ASSIGNMENT:
Copy exactly the last part of the entries, starting from the line with "In terms of" and including the final line.
** DATASET EXCERPTS follows **
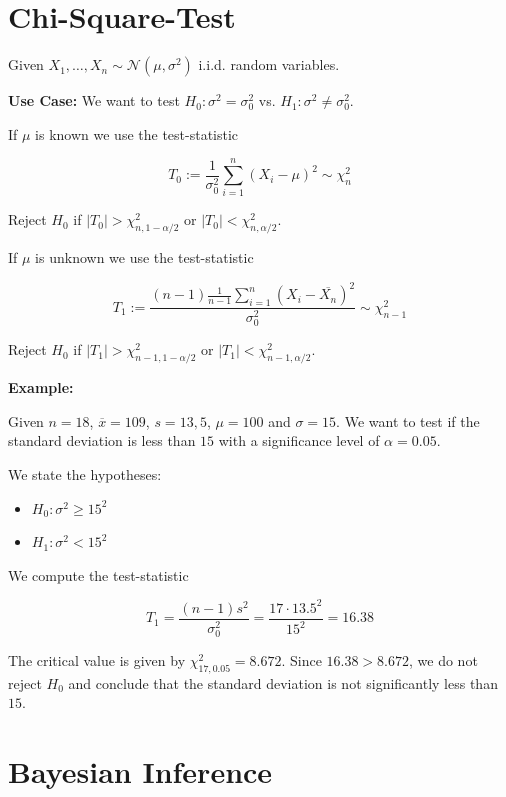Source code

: \section{Chi-Square-Test}

Given \(X_1, \dots, X_n \sim \mathcal{N}(\mu, \sigma^2)\) i.i.d. random variables.

\textbf{Use Case:} We want to test \(H_0: \sigma^2 = \sigma_0^2\) vs. \(H_1: \sigma^2 \ne \sigma_0^2\).

If \(\mu\) is known we use the test-statistic 

\[
    T_0 := \frac{1}{\sigma_0^2} \sum_{i = 1}^{n} (X_i - \mu)^2 \sim \chi^2_n 
\]

Reject \(H_0\) if \(|T_0| > \chi^2_{n, 1 - \alpha/2}\) or \(|T_0| < \chi^2_{n, \alpha/2}\).

If \(\mu\) is unknown we use the test-statistic 

\[
    T_1 := \frac{(n  - 1)\frac{1}{n - 1} \sum_{i = 1}^{n} (X_i - \overline{X_n})^2}{\sigma_0^2} \sim \chi^2_{n - 1} 
\]

Reject \(H_0\) if \(|T_1| > \chi^2_{n - 1, 1 - \alpha/2}\) or \(|T_1| < \chi^2_{n - 1, \alpha/2}\).

\textbf{Example:}

Given \(n = 18\), \(\overline{x} = 109\), \(s = 13,5\), \(\mu = 100\) and \(\sigma = 15\). We 
want to test if the standard deviation is less than \(15\) with a significance level of \(\alpha = 0.05\). 

We state the hypotheses:

\begin{itemize}

    \item \(H_0: \sigma^2 \ge 15^2\)

    \item \(H_1: \sigma^2 < 15^2\)

\end{itemize}

We compute the test-statistic

\[
    T_1 = \frac{(n - 1)s^2}{\sigma_0^2} = \frac{17 \cdot 13.5^2}{15^2} = 16.38
\]

The critical value is given by \(\chi_{17, 0.05}^2 = 8.672\). Since \(16.38 > 8.672\), we do not reject \(H_0\) and conclude that the 
standard deviation is not significantly less than \(15\).

\section{Bayesian Inference}

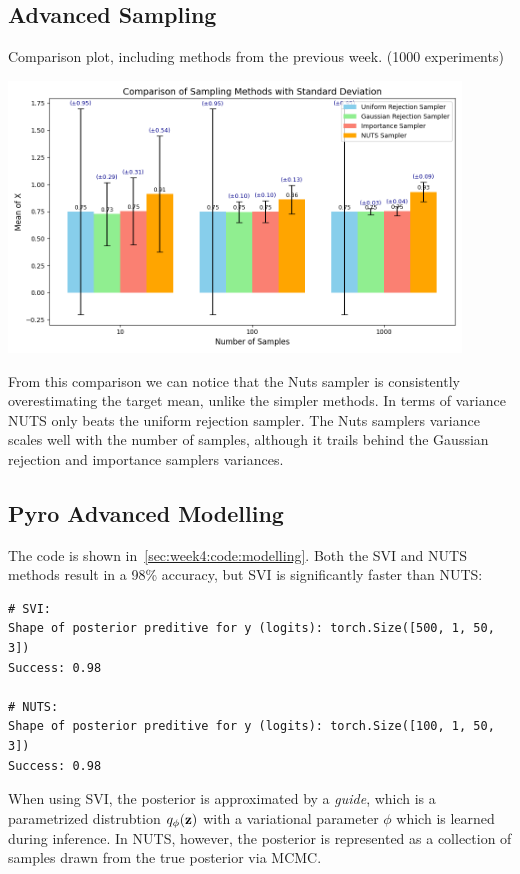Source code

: \subsection{Advanced Sampling}
Comparison plot, including methods from the previous week. (1000 experiments)
\begin{center}
    \includegraphics[width=12cm]{./figures/comparison2.png}
\end{center}
From this comparison we can notice that the Nuts sampler is consistently overestimating the target mean, unlike the simpler methods.
In terms of variance NUTS only beats the uniform rejection sampler.
The Nuts samplers variance scales well with the number of samples, 
although it trails behind the Gaussian rejection and importance samplers variances.

\subsection{Pyro Advanced Modelling}

The code is shown in~\cref{sec:week4:code:modelling}.
Both the SVI and NUTS methods result in a 98\% accuracy,
but SVI is significantly faster than NUTS:

\begin{verbatim}
# SVI:
Shape of posterior preditive for y (logits): torch.Size([500, 1, 50, 3])
Success: 0.98

# NUTS:
Shape of posterior preditive for y (logits): torch.Size([100, 1, 50, 3])
Success: 0.98
\end{verbatim}

When using SVI, the posterior is approximated by a \emph{guide},
which is a parametrized distrubtion $q_{\phi}(\bm{\mathrm{z}})$ with a
variational parameter $\phi$ which is learned during inference.
In NUTS, however, the posterior is represented as a collection
of samples drawn from the true posterior via MCMC.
** End of DATASET EXCERPTS **
TASK ANSWER:
In terms of variance NUTS only beats the uniform rejection sampler.
The Nuts samplers variance scales well with the number of samples, 
although it trails behind the Gaussian rejection and importance samplers variances.

\subsection{Pyro Advanced Modelling}

The code is shown in~\cref{sec:week4:code:modelling}.
Both the SVI and NUTS methods result in a 98\% accuracy,
but SVI is significantly faster than NUTS:

\begin{verbatim}
# SVI:
Shape of posterior preditive for y (logits): torch.Size([500, 1, 50, 3])
Success: 0.98

# NUTS:
Shape of posterior preditive for y (logits): torch.Size([100, 1, 50, 3])
Success: 0.98
\end{verbatim}

When using SVI, the posterior is approximated by a \emph{guide},
which is a parametrized distrubtion $q_{\phi}(\bm{\mathrm{z}})$ with a
variational parameter $\phi$ which is learned during inference.
In NUTS, however, the posterior is represented as a collection
of samples drawn from the true posterior via MCMC.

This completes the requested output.